Jason Williams is the Executive Director of the Aspire Movement which seeks to transform urban youth to reflect Christ & restore their communities through mutually transforming relationships between youth and mentor.  


 

It’s another hot Saturday on one of Birmingham’s most sizzling days. Temperatures with the heat index reach in excess of 100 degrees, and it marks out a typical summer day in Alabama.

What is not so typical is the exchange taking place between a young man and his mentor. The student, a 13 year old fatherless boy, was orphaned by both his parents and adopted by a single mother when he was just 18 months old. The mentor is a senior executive holding a prominent position at one of the largest companies in Alabama.

The two have been involved in a mutually transforming relationship for over four years where each has grown to value and appreciate the other, and together through a journey of friendship are writing a new story.

Fatherlessness and poverty nearly go hand in hand. A recent study from the Department of Health and Human Services reveals that Children in father-absent homes are almost four times more likely to be poor. In 2011, 12 percent of children in married-couple families were living in poverty, compared to 44 percent of children in mother-only families.

While there are many complex factors that contribute to poverty, one disadvantage to growing up in poverty is lack of access to valuable skills. A child growing up in a stable, two-parent home will typically have greater exposure to financial wisdom, planning, opportunities and a network of successful people around them than a child growing up in a one-parent home.

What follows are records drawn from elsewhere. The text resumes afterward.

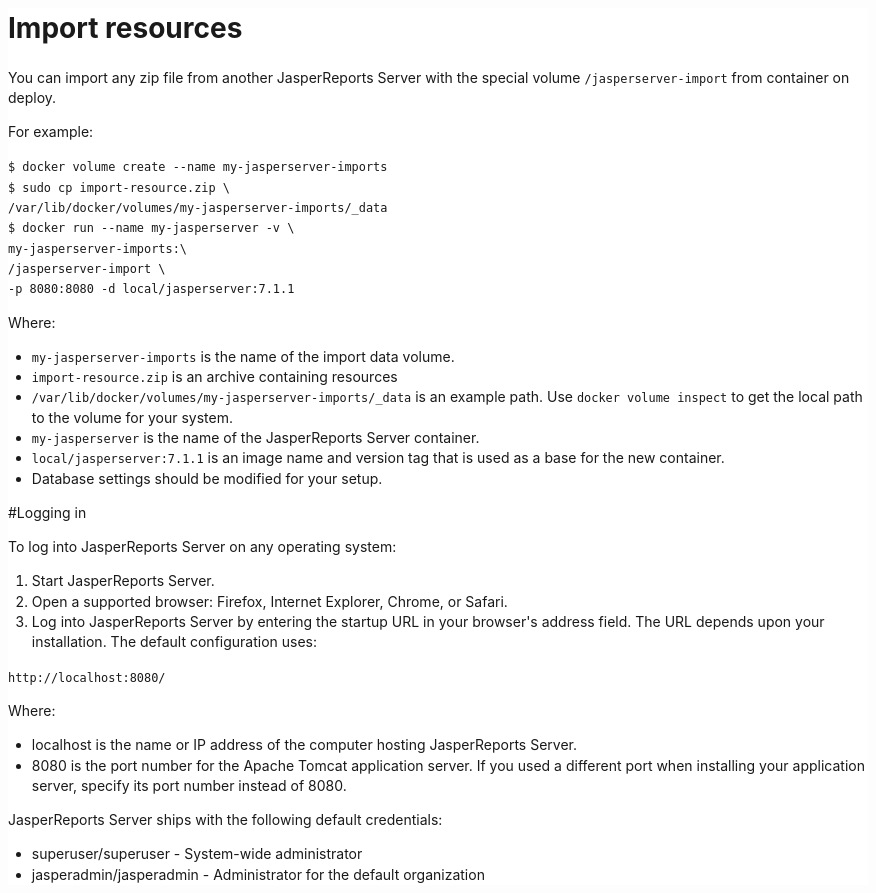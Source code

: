 # Import resources

You can import any zip file from another JasperReports Server with the special volume `/jasperserver-import` from 
container on deploy.

For example:
```console
$ docker volume create --name my-jasperserver-imports
$ sudo cp import-resource.zip \
/var/lib/docker/volumes/my-jasperserver-imports/_data
$ docker run --name my-jasperserver -v \
my-jasperserver-imports:\
/jasperserver-import \
-p 8080:8080 -d local/jasperserver:7.1.1
```
Where:

- `my-jasperserver-imports` is the name of the import
data volume.
- `import-resource.zip` is an archive containing resources
- `/var/lib/docker/volumes/my-jasperserver-imports/_data` is an
example path. Use `docker volume inspect`
to get the local path to the volume for your system.
- `my-jasperserver` is the name of the JasperReports Server
container.
- `local/jasperserver:7.1.1` is an image name and version tag that is used
as a base for the new container.
- Database settings should be modified for your setup.


#Logging in

To log into JasperReports Server on any operating system:

1. Start JasperReports Server.
2. Open a supported browser: Firefox, Internet Explorer, Chrome, or Safari.
3. Log into JasperReports Server by entering the startup URL in your
browser's address field.
The URL depends upon your installation. The default configuration uses:

```
http://localhost:8080/
```

Where:

- localhost is the name or IP address of the computer hosting JasperReports Server.
- 8080 is the port number for the Apache Tomcat application server. 
If you used a different port when installing your application server, 
specify its port number instead of 8080.

JasperReports Server ships with the following default credentials:

- superuser/superuser - System-wide administrator
- jasperadmin/jasperadmin - Administrator for the default organization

So what can be done to help fatherless children in impoverished communities break the chains of generational, systemic poverty and create hope for their future? While there are a myriad of programs, it is apparent that any solution apart from the building of relationships where an exchange takes place and dignity is affirmed are futile in the long run.

There are a growing number of studies that highlight the benefits of mentoring including resiliency, higher academic achievement, and better social skills.  At the Aspire Movement, a ministry dedicated to developing and deploying the next generation of urban leaders through mentoring, we go even a step further. We humbly engage in the lives of at-risk youth, making a long-term commitment to walk with them beginning in 4th grade through high school graduation.

Simply looking at poverty as merely a lack of possessions is a view that fails to take into consideration the relational aspect of poverty. Youth living in impoverished urban environments experience stressors related to poverty, community violence, drugs, and poor education that can result in poor behavior choices such as carrying a weapon and being in a physical fight.  Social support, as provided through mentoring, has been shown to buffer against poor behavioral choices and create hope for the future.

Many well-meaning programs that focus solely on giving hand-outs, or as we like to refer to it in urban ministry—“throwing turkeys over the wall”, only offer temporary relief for long-term, systemic issues and ultimately destroy dignity and work ethic while further perpetuating the poverty cycle. Being with an individual in poverty while offering hope and opportunity is far more important than doing something for them. Doing for creates dependency, cripples initiative and sets up a giver-recipient relationship, while being with fosters exchange and accommodation.

Aspire is just one of many non-governmental approaches to fostering social change to address one of the biggest crisis of our day. While millions of dollars are funneled into unproven programs each year, Aspire uses the most valuable resource we have available, people and time. Mentors in the Aspire Movement have logged a combined 24,000 volunteer hours with over 100 children in the past four years creating relational stability and providing hope to the fatherless.